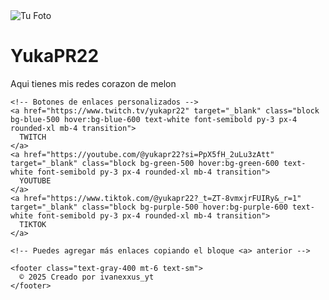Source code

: <html lang="es">
<head>
  <meta charset="UTF-8">
  <meta name="viewport" content="width=device-width, initial-scale=1">
  <title>Mis Enlaces</title>
  <script src="c:\Users\Usuario\Pictures\Saved Pictures\IMG-20250531-WA0151.jpg"></script>
</head>
<body class="bg-gray-100 flex items-center justify-center min-h-screen">
  <div class="bg-white p-8 rounded-2xl shadow-lg w-full max-w-md text-center">
    <img src="c:\Users\Usuario\Pictures\Saved Pictures\IMG-20250531-WA0151.jpg" alt="Tu Foto" class="mx-auto rounded-full mb-4 w-24 h-24">
    <h1 class="text-2xl font-bold mb-2">YukaPR22</h1>
    <p class="text-gray-500 mb-6">Aqui tienes mis redes corazon de melon</p>

    <!-- Botones de enlaces personalizados -->
    <a href="https://www.twitch.tv/yukapr22" target="_blank" class="block bg-blue-500 hover:bg-blue-600 text-white font-semibold py-3 px-4 rounded-xl mb-4 transition">
      TWITCH
    </a>
    <a href="https://youtube.com/@yukapr22?si=PpX5fH_2uLu3zAtt" target="_blank" class="block bg-green-500 hover:bg-green-600 text-white font-semibold py-3 px-4 rounded-xl mb-4 transition">
      YOUTUBE
    </a>
    <a href="https://www.tiktok.com/@yukapr22?_t=ZT-8vmxjrFUIRy&_r=1" target="_blank" class="block bg-purple-500 hover:bg-purple-600 text-white font-semibold py-3 px-4 rounded-xl mb-4 transition">
      TIKTOK
    </a>

    <!-- Puedes agregar más enlaces copiando el bloque <a> anterior -->

    <footer class="text-gray-400 mt-6 text-sm">
      © 2025 Creado por ivanexxus_yt
    </footer>
  </div>
</body>
</html>
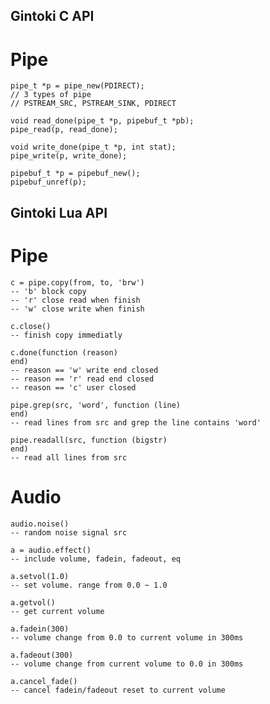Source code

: Gintoki C API
----

# Pipe

	pipe_t *p = pipe_new(PDIRECT);
	// 3 types of pipe
	// PSTREAM_SRC, PSTREAM_SINK, PDIRECT

	void read_done(pipe_t *p, pipebuf_t *pb);	
	pipe_read(p, read_done);
	
	void write_done(pipe_t *p, int stat);
	pipe_write(p, write_done);
	
	pipebuf_t *p = pipebuf_new();
	pipebuf_unref(p);

Gintoki Lua API
----

# Pipe

	c = pipe.copy(from, to, 'brw')
	-- 'b' block copy
	-- 'r' close read when finish
	-- 'w' close write when finish
	
	c.close()
	-- finish copy immediatly
	
	c.done(function (reason) 
	end)
	-- reason == 'w' write end closed
	-- reason == 'r' read end closed
	-- reason == 'c' user closed
	
	pipe.grep(src, 'word', function (line)
	end)
	-- read lines from src and grep the line contains 'word'
	
	pipe.readall(src, function (bigstr)
	end)
	-- read all lines from src
	
# Audio

	audio.noise()
	-- random noise signal src
	
	a = audio.effect()
	-- include volume, fadein, fadeout, eq
	
	a.setvol(1.0)
	-- set volume. range from 0.0 ~ 1.0

	a.getvol()
	-- get current volume
	
	a.fadein(300)
	-- volume change from 0.0 to current volume in 300ms
	
	a.fadeout(300)
	-- volume change from current volume to 0.0 in 300ms
	
	a.cancel_fade()
	-- cancel fadein/fadeout reset to current volume
	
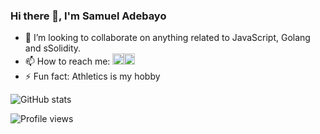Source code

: ### Hi there 👋, I'm Samuel Adebayo

<!--
**seyi-js/seyi-js** is a ✨ _special_ ✨ repository because its `README.md` (this file) appears on your GitHub profile.

Here are some ideas to get you started:
-->





- 👯 I’m looking to collaborate on anything related to JavaScript, Golang and sSolidity.
- 📫 How to reach me: [<img src='https://cdn.jsdelivr.net/npm/simple-icons@3.0.1/icons/twitter.svg' alt='twitter' height='18'>](https://twitter.com/OLU_WASEYI)[<img src='https://cdn.jsdelivr.net/npm/simple-icons@3.0.1/icons/github.svg' alt='github' height='18'>](https://github.com/seyi-js)
- ⚡ Fun fact: Athletics is my hobby

![GitHub stats](https://github-readme-stats.vercel.app/api?username=seyi-js&show_icons=true) 

![Profile views](https://gpvc.arturio.dev/seyi-js)  
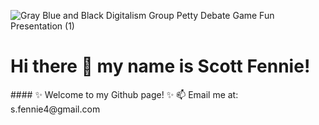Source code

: ![Gray Blue and Black Digitalism Group Petty Debate Game Fun Presentation (1)](https://user-images.githubusercontent.com/87448833/132603133-d07f406f-f8e3-4ceb-9ac7-1aa07e609773.png)
<h1> Hi there 👋 my name is Scott Fennie! </h1>
####                                                     ✨ Welcome to my Github page! ✨
                                                        📫 Email me at: s.fennie4@gmail.com
<!--
**ScottFennie/ScottFennie** is a ✨ _special_ ✨ repository because its `README.md` (this file) appears on your GitHub profile.

Here are some ideas to get you started:

- 🔭 I’m currently working on ...
- 🌱 I’m currently learning ...
- 👯 I’m looking to collaborate on ...
- 🤔 I’m looking for help with ...
- 💬 Ask me about ...
- 📫 How to reach me: ...
- 😄 Pronouns: ...
- ⚡ Fun fact: ...
-->

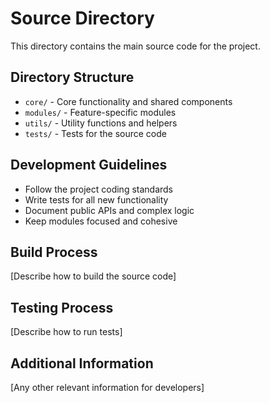 # Source Directory

This directory contains the main source code for the project.

## Directory Structure

- `core/` - Core functionality and shared components
- `modules/` - Feature-specific modules
- `utils/` - Utility functions and helpers
- `tests/` - Tests for the source code

## Development Guidelines

- Follow the project coding standards
- Write tests for all new functionality
- Document public APIs and complex logic
- Keep modules focused and cohesive

## Build Process

[Describe how to build the source code]

## Testing Process

[Describe how to run tests]

## Additional Information

[Any other relevant information for developers]
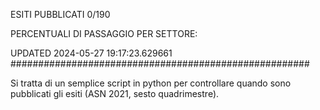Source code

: ESITI PUBBLICATI 0/190 

PERCENTUALI DI PASSAGGIO PER SETTORE:

UPDATED 2024-05-27 19:17:23.629661
###################################################### 

Si tratta di un semplice script in python per controllare quando sono pubblicati gli esiti (ASN 2021, sesto quadrimestre).

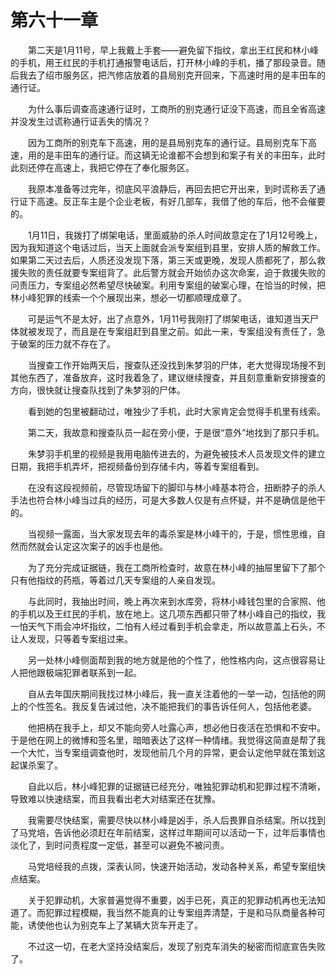 #	第六十一章

　　第二天是1月11号，早上我戴上手套——避免留下指纹，拿出王红民和林小峰的手机，用王红民的手机打通报警电话后，打开林小峰的手机，播了那段录音。随后我去了绍市服务区，把汽修店放着的县局别克开回来，下高速时用的是丰田车的通行证。

　　为什么事后调查高速通行证时，工商所的别克通行证没下高速，而且全省高速并没发生过谎称通行证丢失的情况？

　　因为工商所的别克车下高速，用的是县局别克车的通行证。县局别克车下高速，用的是丰田车的通行证。而这辆无论谁都不会想到和案子有关的丰田车，此时此刻还停在高速上，我把它停在了奉化服务区。

　　我原本准备等过完年，彻底风平浪静后，再回去把它开出来，到时谎称丢了通行证下高速。反正车主是个企业老板，有好几部车，我借了他的车后，他不会催要的。

　　1月11日，我拨打了绑架电话，里面威胁的杀人时间故意定在了1月12号晚上，因为我知道这个电话过后，当天上面就会派专案组到县里，安排人质的解救工作。如果第二天过去后，人质还没发现下落，第三天或更晚，发现人质都死了，那么救援失败的责任就要专案组背了。此后警方就会开始侦办这次命案，迫于救援失败的问责压力，专案组必然希望尽快破案。利用专案组的破案心理，在恰当的时候，把林小峰犯罪的线索一个个展现出来，想必一切都顺理成章了。

　　可是运气不是太好，出了点意外，1月11号我刚打了绑架电话，谁知道当天尸体就被发现了，而且是在专案组赶到县里之前。如此一来，专案组没有责任了，急于破案的压力就不存在了。

　　当搜查工作开始两天后，搜查队还没找到朱梦羽的尸体，老大觉得现场搜不到其他东西了，准备放弃，这时我着急了，建议继续搜查，并且刻意重新安排搜查的方向，很快就让搜查队找到了朱梦羽的尸体。

　　看到她的包里被翻动过，唯独少了手机，此时大家肯定会觉得手机里有线索。

　　第二天，我故意和搜查队员一起在旁小便，于是很“意外”地找到了那只手机。

　　朱梦羽手机里的视频是我用电脑传进去的，为避免被技术人员发现文件的建立日期，我把手机弄坏，把视频备份到存储卡内，等着专案组看到。

　　在没有这段视频前，尽管现场留下的脚印与林小峰基本符合，扭断脖子的杀人手法也符合林小峰当过兵的经历，可是大多数人仅是有点怀疑，并不是确信是他干的。

　　当视频一露面，当大家发现去年的毒杀案是林小峰干的，于是，惯性思维，自然而然就会认定这次案子的凶手也是他。

　　为了充分完成证据链，我在工商所检查时，故意在林小峰的抽屉里留下了那个只有他指纹的药瓶，等着过几天专案组的人亲自发现。

　　与此同时，我抽出时间，晚上再次来到水库旁，将林小峰钱包里的合家照、他的手机以及王红民的手机，放在地上。这几项东西都只带了林小峰自己的指纹，我一怕天气下雨会冲坏指纹，二怕有人经过看到手机会拿走，所以故意盖上石头，不让人发现，只等着专案组过来。

　　另一处林小峰侧面帮到我的地方就是他的个性了，他性格内向，这点很容易让人把他跟极端犯罪者联系到一起。

　　自从去年国庆期间我找过林小峰后，我一直关注着他的一举一动，包括他的网上的个性签名。我反复告诫过他，决不能把我们的事告诉任何人，包括他老婆。

　　他把柄在我手上，却又不能向旁人吐露心声，想必他日夜活在恐惧和不安中。于是他在网上的微博和签名里，暗暗表达了这样一种情绪。我觉得这简直是帮了我一个大忙，当专案组调查他时，发现他前几个月的异常，更会认定他早就在策划这起谋杀案了。

　　自此以后，林小峰犯罪的证据链已经充分，唯独犯罪动机和犯罪过程不清晰，导致难以快速结案，而且我看出老大对结案还在犹豫。

　　我需要尽快结案，需要尽快以林小峰是凶手，杀人后畏罪自杀结案。所以找到了马党培，告诉他必须赶在年前结案，这样过年期间可以活动一下，过年后事情也淡化了，到时问责程度一定低，甚至可以避免不被问责。

　　马党培经我的点拨，深表认同，快速开始活动，发动各种关系，希望专案组快点结案。

　　关于犯罪动机，大家普遍觉得不重要，凶手已死，真正的犯罪动机再也无法知道了。而犯罪过程模糊，我当然不能真的让专案组弄清楚，于是和马队商量各种可能，诱使他也认为别克车上了某辆大货车开走了。

　　不过这一切，在老大坚持没结案后，发现了别克车消失的秘密而彻底宣告失败了。
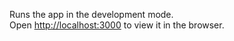 
Runs the app in the development mode.\
Open [http://localhost:3000](http://localhost:3000) to view it in the browser.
==*==
[Your assignment]:
Put down exactly the lines of the data above that run from its first line through the line bearing "types of pipe", and no pictures.

[Reply to the task]:
Source code

: <html lang="es">
<head>
  <meta charset="UTF-8">
  <meta name="viewport" content="width=device-width, initial-scale=1">
  <title>Mis Enlaces</title>
  <script src="c:\Users\Usuario\Pictures\Saved Pictures\IMG-20250531-WA0151.jpg"></script>
</head>
<body class="bg-gray-100 flex items-center justify-center min-h-screen">
  <div class="bg-white p-8 rounded-2xl shadow-lg w-full max-w-md text-center">
    <img src="c:\Users\Usuario\Pictures\Saved Pictures\IMG-20250531-WA0151.jpg" alt="Tu Foto" class="mx-auto rounded-full mb-4 w-24 h-24">
    <h1 class="text-2xl font-bold mb-2">YukaPR22</h1>
    <p class="text-gray-500 mb-6">Aqui tienes mis redes corazon de melon</p>

    <!-- Botones de enlaces personalizados -->
    <a href="https://www.twitch.tv/yukapr22" target="_blank" class="block bg-blue-500 hover:bg-blue-600 text-white font-semibold py-3 px-4 rounded-xl mb-4 transition">
      TWITCH
    </a>
    <a href="https://youtube.com/@yukapr22?si=PpX5fH_2uLu3zAtt" target="_blank" class="block bg-green-500 hover:bg-green-600 text-white font-semibold py-3 px-4 rounded-xl mb-4 transition">
      YOUTUBE
    </a>
    <a href="https://www.tiktok.com/@yukapr22?_t=ZT-8vmxjrFUIRy&_r=1" target="_blank" class="block bg-purple-500 hover:bg-purple-600 text-white font-semibold py-3 px-4 rounded-xl mb-4 transition">
      TIKTOK
    </a>

    <!-- Puedes agregar más enlaces copiando el bloque <a> anterior -->

    <footer class="text-gray-400 mt-6 text-sm">
      © 2025 Creado por ivanexxus_yt
    </footer>
  </div>
</body>
</html>
Source code

: Gintoki C API
----

# Pipe

	pipe_t *p = pipe_new(PDIRECT);
	// 3 types of pipe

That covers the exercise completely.